#### Exercise brief
Every record below must come back exactly as written, with the images dropped.

#### Dataset entries
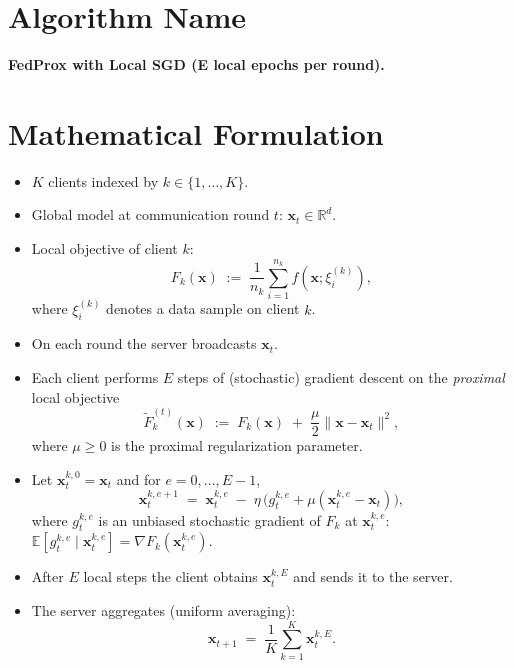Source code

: \documentclass{article}
\begin{document}
\section*{Algorithm Name}
\textbf{FedProx with Local SGD (E local epochs per round).}

\section*{Mathematical Formulation}
\begin{itemize}
    \item $K$ clients indexed by $k\in\{1,\dots,K\}$.
    \item Global model at communication round $t$: $\mathbf{x}_t\in\mathbb{R}^d$.
    \item Local objective of client $k$:
    \[
        F_k(\mathbf{x})\;:=\;\frac{1}{n_k}\sum_{i=1}^{n_k} f(\mathbf{x};\xi_i^{(k)}),
    \]
    where $\xi_i^{(k)}$ denotes a data sample on client $k$.
    \item On each round the server broadcasts $\mathbf{x}_t$.
    \item Each client performs $E$ steps of (stochastic) gradient descent on the \emph{proximal} local objective
    \[
        \tilde F_k^{(t)}(\mathbf{x}) \;:=\; F_k(\mathbf{x}) \;+\; \frac{\mu}{2}\|\mathbf{x}-\mathbf{x}_t\|^2,
    \]
    where $\mu\ge 0$ is the proximal regularization parameter.
    \item Let $\mathbf{x}_{t}^{k,0}=\mathbf{x}_t$ and for $e=0,\dots,E-1$,
    \[
        \mathbf{x}_{t}^{k,e+1}
        \;=\;
        \mathbf{x}_{t}^{k,e}
        \;-\;
        \eta\,\bigl(g_{t}^{k,e}+\mu(\mathbf{x}_{t}^{k,e}-\mathbf{x}_t)\bigr),
    \tag{1}
    \]
    where $g_{t}^{k,e}$ is an unbiased stochastic gradient of $F_k$ at $\mathbf{x}_{t}^{k,e}$:
    $\mathbb{E}[g_{t}^{k,e}\mid\mathbf{x}_{t}^{k,e}]=\nabla F_k(\mathbf{x}_{t}^{k,e})$.
    \item After $E$ local steps the client obtains $\mathbf{x}_{t}^{k,E}$ and sends it to the server.
    \item The server aggregates (uniform averaging):
    \[
        \mathbf{x}_{t+1}\;=\;\frac{1}{K}\sum_{k=1}^{K}\mathbf{x}_{t}^{k,E}.
    \tag{2}
    \]
\end{itemize}
\end{document}
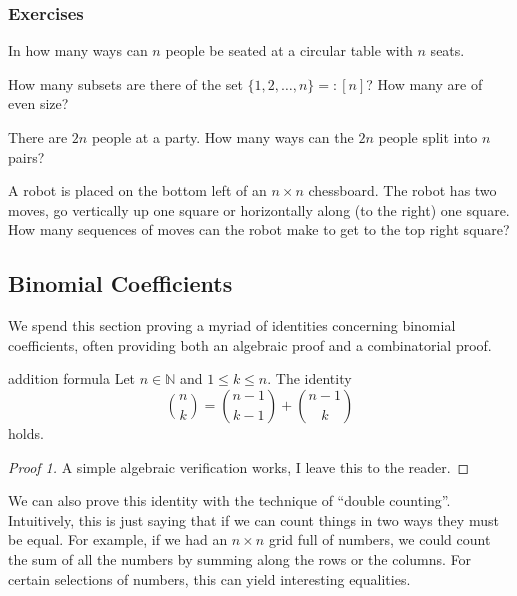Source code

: \documentclass{article}
\newcounter{statementcount}
\begin{document}
\subsubsection*{Exercises}

\begin{exercise}[]{}
    In how many ways can $n$ people be seated at a circular table with $n$ seats.
\end{exercise}

\begin{exercise}[]{}
    How many subsets are there of the set $\{1, 2, \dots, n\} =: [n]$? How many are of even size? 
\end{exercise}

\begin{exercise}[]{}
    There are $2n$ people at a party. How many ways can the $2n$ people split into $n$ pairs? 
\end{exercise}

\begin{exercise}[]{}
    A robot is placed on the bottom left of an $n \times n$ chessboard. The robot has two moves, go vertically up one square or 
    horizontally along (to the right) one square. How many sequences of moves can the robot make to get to the top right square?
\end{exercise}

\newpage

\subsection{Binomial Coefficients}

\setcounter{statementcount}{1}

We spend this section proving a myriad of identities concerning binomial coefficients, often providing both an algebraic proof and 
a combinatorial proof.

\begin{lemma}[]{addition formula}
    Let $n \in \mathbb{N}$ and $1 \leq k \leq n$. The identity \[\binom{n}{k} = \binom{n-1}{k-1} + \binom{n-1}{k}\] holds.
\end{lemma}

\begin{proof}[Proof 1]
    A simple algebraic verification works, I leave this to the reader.
\end{proof}

We can also prove this identity with the technique of ``double counting''. Intuitively, this is just saying that if we can count things in two 
ways they must be equal. For example, if we had an $n \times n$ grid full of numbers, we could count the sum of all the numbers by summing along 
the rows or the columns. For certain selections of numbers, this can yield interesting equalities.  
\end{document}
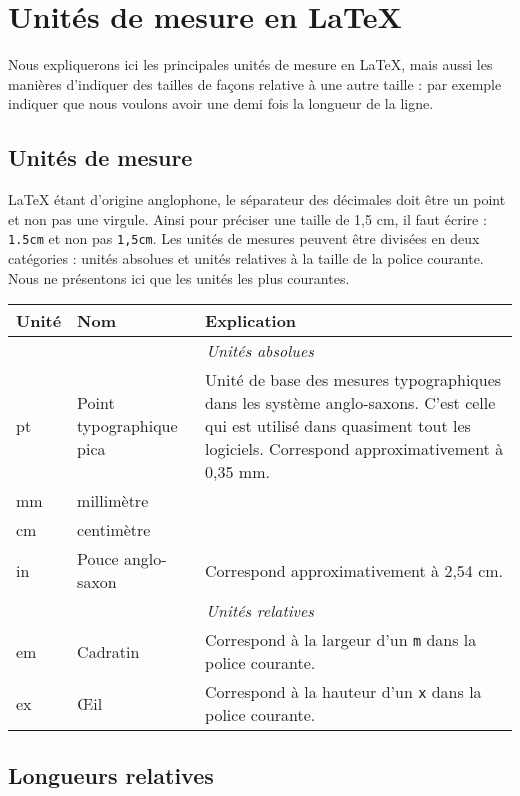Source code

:\chapter{Unités de mesure en \LaTeX{}}

\begin{prealable}
	Nous expliquerons ici les principales unités de mesure en \LaTeX{}, mais aussi les manières d'indiquer des tailles de façons relative à une autre taille : par exemple indiquer que nous voulons avoir une demi fois la longueur de la ligne.
\end{prealable}

\section{Unités de mesure}

\LaTeX{} étant d'origine anglophone, le séparateur des décimales doit être un point et non pas une virgule. Ainsi pour préciser une taille de 1,5 cm, il faut écrire : \verb|1.5cm| et non pas \verb|1,5cm|.
Les unités de mesures peuvent être divisées en deux catégories : unités absolues et unités relatives à la taille  de la police courante. Nous ne présentons ici que les unités les plus courantes.



\begin{longtable}{llp{15em}}
	Unité & Nom & Explication \\
	\endhead
	\multicolumn{3}{c}{\emph{Unités absolues}} \\
	pt & Point typographique pica & Unité de base des mesures typographiques dans les système anglo-saxons. C'est celle qui est utilisé dans quasiment tout les logiciels. Correspond approximativement à 0,35 mm. \\
	mm & millimètre &  \\
	cm  & centimètre & \\
	in    & Pouce anglo-saxon & Correspond approximativement à 2,54 cm. \\
	\multicolumn{3}{c}{\emph{Unités relatives}} \\
	em & Cadratin & Correspond à la largeur d'un \verb|m| dans la police courante. \\
	ex  & Œil & Correspond à la hauteur d'un \verb|x| dans la police courante. \\
\end{longtable}

\section{Longueurs relatives}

#### Answer section
Source code

: \documentclass{article}
\begin{document}
\section*{Algorithm Name}
\textbf{FedProx with Local SGD (E local epochs per round).}

\section*{Mathematical Formulation}
\begin{itemize}
    \item $K$ clients indexed by $k\in\{1,\dots,K\}$.
    \item Global model at communication round $t$: $\mathbf{x}_t\in\mathbb{R}^d$.
    \item Local objective of client $k$:
    \[
        F_k(\mathbf{x})\;:=\;\frac{1}{n_k}\sum_{i=1}^{n_k} f(\mathbf{x};\xi_i^{(k)}),
    \]
    where $\xi_i^{(k)}$ denotes a data sample on client $k$.
    \item On each round the server broadcasts $\mathbf{x}_t$.
    \item Each client performs $E$ steps of (stochastic) gradient descent on the \emph{proximal} local objective
    \[
        \tilde F_k^{(t)}(\mathbf{x}) \;:=\; F_k(\mathbf{x}) \;+\; \frac{\mu}{2}\|\mathbf{x}-\mathbf{x}_t\|^2,
    \]
    where $\mu\ge 0$ is the proximal regularization parameter.
    \item Let $\mathbf{x}_{t}^{k,0}=\mathbf{x}_t$ and for $e=0,\dots,E-1$,
    \[
        \mathbf{x}_{t}^{k,e+1}
        \;=\;
        \mathbf{x}_{t}^{k,e}
        \;-\;
        \eta\,\bigl(g_{t}^{k,e}+\mu(\mathbf{x}_{t}^{k,e}-\mathbf{x}_t)\bigr),
    \tag{1}
    \]
    where $g_{t}^{k,e}$ is an unbiased stochastic gradient of $F_k$ at $\mathbf{x}_{t}^{k,e}$:
    $\mathbb{E}[g_{t}^{k,e}\mid\mathbf{x}_{t}^{k,e}]=\nabla F_k(\mathbf{x}_{t}^{k,e})$.
    \item After $E$ local steps the client obtains $\mathbf{x}_{t}^{k,E}$ and sends it to the server.
    \item The server aggregates (uniform averaging):
    \[
        \mathbf{x}_{t+1}\;=\;\frac{1}{K}\sum_{k=1}^{K}\mathbf{x}_{t}^{k,E}.
    \tag{2}
    \]
\end{itemize}
\end{document}
Source code

: \documentclass{article}
\newcounter{statementcount}
\begin{document}
\subsubsection*{Exercises}

\begin{exercise}[]{}
    In how many ways can $n$ people be seated at a circular table with $n$ seats.
\end{exercise}

\begin{exercise}[]{}
    How many subsets are there of the set $\{1, 2, \dots, n\} =: [n]$? How many are of even size? 
\end{exercise}

\begin{exercise}[]{}
    There are $2n$ people at a party. How many ways can the $2n$ people split into $n$ pairs? 
\end{exercise}

\begin{exercise}[]{}
    A robot is placed on the bottom left of an $n \times n$ chessboard. The robot has two moves, go vertically up one square or 
    horizontally along (to the right) one square. How many sequences of moves can the robot make to get to the top right square?
\end{exercise}

\newpage

\subsection{Binomial Coefficients}

\setcounter{statementcount}{1}

We spend this section proving a myriad of identities concerning binomial coefficients, often providing both an algebraic proof and 
a combinatorial proof.

\begin{lemma}[]{addition formula}
    Let $n \in \mathbb{N}$ and $1 \leq k \leq n$. The identity \[\binom{n}{k} = \binom{n-1}{k-1} + \binom{n-1}{k}\] holds.
\end{lemma}

\begin{proof}[Proof 1]
    A simple algebraic verification works, I leave this to the reader.
\end{proof}

We can also prove this identity with the technique of ``double counting''. Intuitively, this is just saying that if we can count things in two 
ways they must be equal. For example, if we had an $n \times n$ grid full of numbers, we could count the sum of all the numbers by summing along 
the rows or the columns. For certain selections of numbers, this can yield interesting equalities.  
\end{document}
Source code

:\chapter{Unités de mesure en \LaTeX{}}

\begin{prealable}
	Nous expliquerons ici les principales unités de mesure en \LaTeX{}, mais aussi les manières d'indiquer des tailles de façons relative à une autre taille : par exemple indiquer que nous voulons avoir une demi fois la longueur de la ligne.
\end{prealable}

\section{Unités de mesure}

\LaTeX{} étant d'origine anglophone, le séparateur des décimales doit être un point et non pas une virgule. Ainsi pour préciser une taille de 1,5 cm, il faut écrire : \verb|1.5cm| et non pas \verb|1,5cm|.
Les unités de mesures peuvent être divisées en deux catégories : unités absolues et unités relatives à la taille  de la police courante. Nous ne présentons ici que les unités les plus courantes.



\begin{longtable}{llp{15em}}
	Unité & Nom & Explication \\
	\endhead
	\multicolumn{3}{c}{\emph{Unités absolues}} \\
	pt & Point typographique pica & Unité de base des mesures typographiques dans les système anglo-saxons. C'est celle qui est utilisé dans quasiment tout les logiciels. Correspond approximativement à 0,35 mm. \\
	mm & millimètre &  \\
	cm  & centimètre & \\
	in    & Pouce anglo-saxon & Correspond approximativement à 2,54 cm. \\
	\multicolumn{3}{c}{\emph{Unités relatives}} \\
	em & Cadratin & Correspond à la largeur d'un \verb|m| dans la police courante. \\
	ex  & Œil & Correspond à la hauteur d'un \verb|x| dans la police courante. \\
\end{longtable}

\section{Longueurs relatives}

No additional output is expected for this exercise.